Thermal springs
With thermal water ranging from 65 °C to more than 70 °C, Wiesbaden is the "hottest" place in Hesse and only one of a few others with a similar water temperature in Germany and its neighboring countries. The thermal water is mainly contained in the 47 m to 125 m deep Kochbrunnen, Salmquelle, Adlerquelle and Schützenhofquelle wells. The somewhat remote Faulbrunnen also contains thermal water, but is not warm enough to be called a "thermal spring". There are also around 20 shallow thermal springs, but these are generally located on private land and are not accessible. Of these, only the Bäckerbrunnen, which used to be fed by several shallow springs but has been supplied with mixed thermal water since the 1930s, is accessible. In August 2011, the Drei-Lilien spring, which had been neglected for a long time, was reopened to the public following its restoration.
The main springs are located on a line running north-northeast. However, there is no continuous fissure zone as previously assumed by geologists. As a rule, each of these springs is accompanied by weaker secondary springs (satellites), all of which are shallow and unused. In the south-eastern undercurrent of the large thermal springs, which are also known as primary springs, are the aforementioned shallow thermal springs, whose water is diluted by "normal" groundwater.
A total of 26 thermal springs are known in Wiesbaden. Their total discharge is around 23 l/sec (2 million liters/day). Their solution content, mainly common salt, amounts to 14 to 17 tons/day. Drillings for various construction projects in the spring district, but also far away in the Rambach valley at the Blumenwiese, have shown that in addition to the fissures where the large thermal springs come to light, there must be other fissure zones containing thermal water that have not yet been investigated in detail.
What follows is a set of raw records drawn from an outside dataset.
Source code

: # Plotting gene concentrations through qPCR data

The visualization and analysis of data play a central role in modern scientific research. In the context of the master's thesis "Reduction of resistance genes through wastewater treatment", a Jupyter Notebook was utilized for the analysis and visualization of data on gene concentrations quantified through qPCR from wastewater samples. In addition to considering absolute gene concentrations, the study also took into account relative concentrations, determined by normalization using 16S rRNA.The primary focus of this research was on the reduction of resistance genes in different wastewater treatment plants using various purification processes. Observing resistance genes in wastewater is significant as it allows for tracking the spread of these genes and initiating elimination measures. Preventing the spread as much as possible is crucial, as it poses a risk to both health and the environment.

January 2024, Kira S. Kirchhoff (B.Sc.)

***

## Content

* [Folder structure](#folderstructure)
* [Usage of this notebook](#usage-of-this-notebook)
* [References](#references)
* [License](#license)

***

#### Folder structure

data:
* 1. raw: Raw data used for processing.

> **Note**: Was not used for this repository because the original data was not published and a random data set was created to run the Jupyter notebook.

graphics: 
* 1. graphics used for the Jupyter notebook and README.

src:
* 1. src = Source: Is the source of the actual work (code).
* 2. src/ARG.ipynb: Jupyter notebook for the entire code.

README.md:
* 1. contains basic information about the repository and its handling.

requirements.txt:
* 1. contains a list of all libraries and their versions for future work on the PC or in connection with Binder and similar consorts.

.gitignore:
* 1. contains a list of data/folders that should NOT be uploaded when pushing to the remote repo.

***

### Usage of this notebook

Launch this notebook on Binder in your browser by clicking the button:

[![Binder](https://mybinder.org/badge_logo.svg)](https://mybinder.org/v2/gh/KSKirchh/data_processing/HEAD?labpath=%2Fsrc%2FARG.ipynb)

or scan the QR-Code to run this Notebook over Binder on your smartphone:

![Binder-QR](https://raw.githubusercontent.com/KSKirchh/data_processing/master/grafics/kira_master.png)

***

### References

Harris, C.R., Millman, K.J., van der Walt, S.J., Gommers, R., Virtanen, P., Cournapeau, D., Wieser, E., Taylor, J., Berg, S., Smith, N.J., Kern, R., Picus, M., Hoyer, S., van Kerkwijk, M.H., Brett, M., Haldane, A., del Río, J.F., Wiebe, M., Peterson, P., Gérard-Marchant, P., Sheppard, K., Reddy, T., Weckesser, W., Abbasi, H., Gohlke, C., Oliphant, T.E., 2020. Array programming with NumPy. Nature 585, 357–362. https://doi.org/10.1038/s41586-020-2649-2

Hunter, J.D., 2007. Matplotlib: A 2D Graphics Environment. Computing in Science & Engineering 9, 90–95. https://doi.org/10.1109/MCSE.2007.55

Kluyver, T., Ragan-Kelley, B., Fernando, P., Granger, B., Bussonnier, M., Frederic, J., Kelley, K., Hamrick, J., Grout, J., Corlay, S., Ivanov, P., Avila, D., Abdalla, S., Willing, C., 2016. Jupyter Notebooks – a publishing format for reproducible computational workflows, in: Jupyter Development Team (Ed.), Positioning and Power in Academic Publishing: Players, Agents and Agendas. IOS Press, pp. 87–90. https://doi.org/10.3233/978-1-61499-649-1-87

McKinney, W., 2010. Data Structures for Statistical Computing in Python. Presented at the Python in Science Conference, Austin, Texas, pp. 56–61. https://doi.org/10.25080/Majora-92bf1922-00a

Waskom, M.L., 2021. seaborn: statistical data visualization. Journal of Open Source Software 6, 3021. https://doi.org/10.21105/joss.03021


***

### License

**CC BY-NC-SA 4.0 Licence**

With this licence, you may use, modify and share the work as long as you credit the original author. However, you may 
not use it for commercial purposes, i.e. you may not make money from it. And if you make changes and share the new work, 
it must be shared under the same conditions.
Various researchers have expressed different opinions about the origin of the thermal water containing common salt. One opinion was that the saline water came from the Hessian-Thuringian salt deposits around Werra and Fulda and from there it should have traveled in a north-easterly direction under the Vogelsberg to the edge of the Taunus.
Plate tectonics, which has been recognized since the 1970s, provides a key to a better understanding. Wiesbaden lies at the northern end of the Upper Rhine Graben, which is a continental rift zone. Its edges still diverge by millimeters per year. As a result, new deep cracks are constantly forming as migration routes for the thermal water, which brings its temperature from the geothermal depths. While the temperature outside the Upper Rhine Graben increases by an average of 3 °C for every 100 m of depth, the geothermal temperature gradient in the graben is 4-6 °C/100 m. To reach 70 °C, it requires a depth of at least 2,000 m, as the thermal water releases heat into the environment as it rises. However, outside of rift zones, there are generally no open fissures at this depth that can absorb and transfer the large quantities of water that reach the surface in Wiesbaden. Only in a rift zone do new open fissures constantly form as the plates move apart, even at the required depth. The thermal water can therefore only flow in from the south with the rift zone, but encounters resistance when it reaches the Taunus and is forced to rise to the surface.
Thermal water also rises to the earth's surface in other places as the open fissures at the edge of the Taunus fade (e.g. Assmannshausen, Kiedrich, Bad Soden am Taunus, Bad Homburg, Bad Nauheim), but the temperature drops rapidly to the west and east of Wiesbaden. It is therefore assumed that the Wiesbaden thermal water deposits represent the center of the still expanding rift zone. The inflow of thermal water from the south also explains the enrichment with salts. For many years, they were mined at depths of 500-800 m in southern Baden and Alsace and at depths of 1,600-1,800 m in the Bruchsal-Worms area. The water, which is mainly enriched with common salt (sodium chloride), is specifically heavier than the overlying fresh water, which is supplemented by precipitation, and sinks into the depths as far as is possible in open fissures.
However, there are now also other interpretations of the occurrence of saline hot water that do not require salt deposits or the rift zone of the Upper Rhine Graben. In deep boreholes up to 9 km in granites or gneisses, it was found that at this depth the rocks are not as dense as was always assumed and therefore hot hydrothermal solutions of 150 °C and more can circulate. These are extremely salty, the salts result from the transformation of minerals in contact with the hot water. The table salt content is not the highest of the spas on the edge of the Taunus in Wiesbaden. Here it is Bad Soden, Bad Homburg and above all Bad Nauheim that have significantly higher salt contents in their thermal waters and also operated prehistoric salt extraction.
Literature
Czysz, Walter: Vom Römerbad zur Weltkurstadt, Geschichte der Wiesbadener heißen Quellen und Bäder, Wiesbaden 2000 (Schriften des Stadtarchivs Wiesbaden 7).
Michels, Franz: The Wiesbaden mineral springs. In: Jahrbuch Verein f. Naturkunde 98/1966 [pp. 17-54].
Stengel-Rutkowski, Witigo: Hydrogeological guide to the saline thermal springs of Wiesbaden. Ed.: Nassauischer Verein für Naturkunde, Wiesbaden 2009.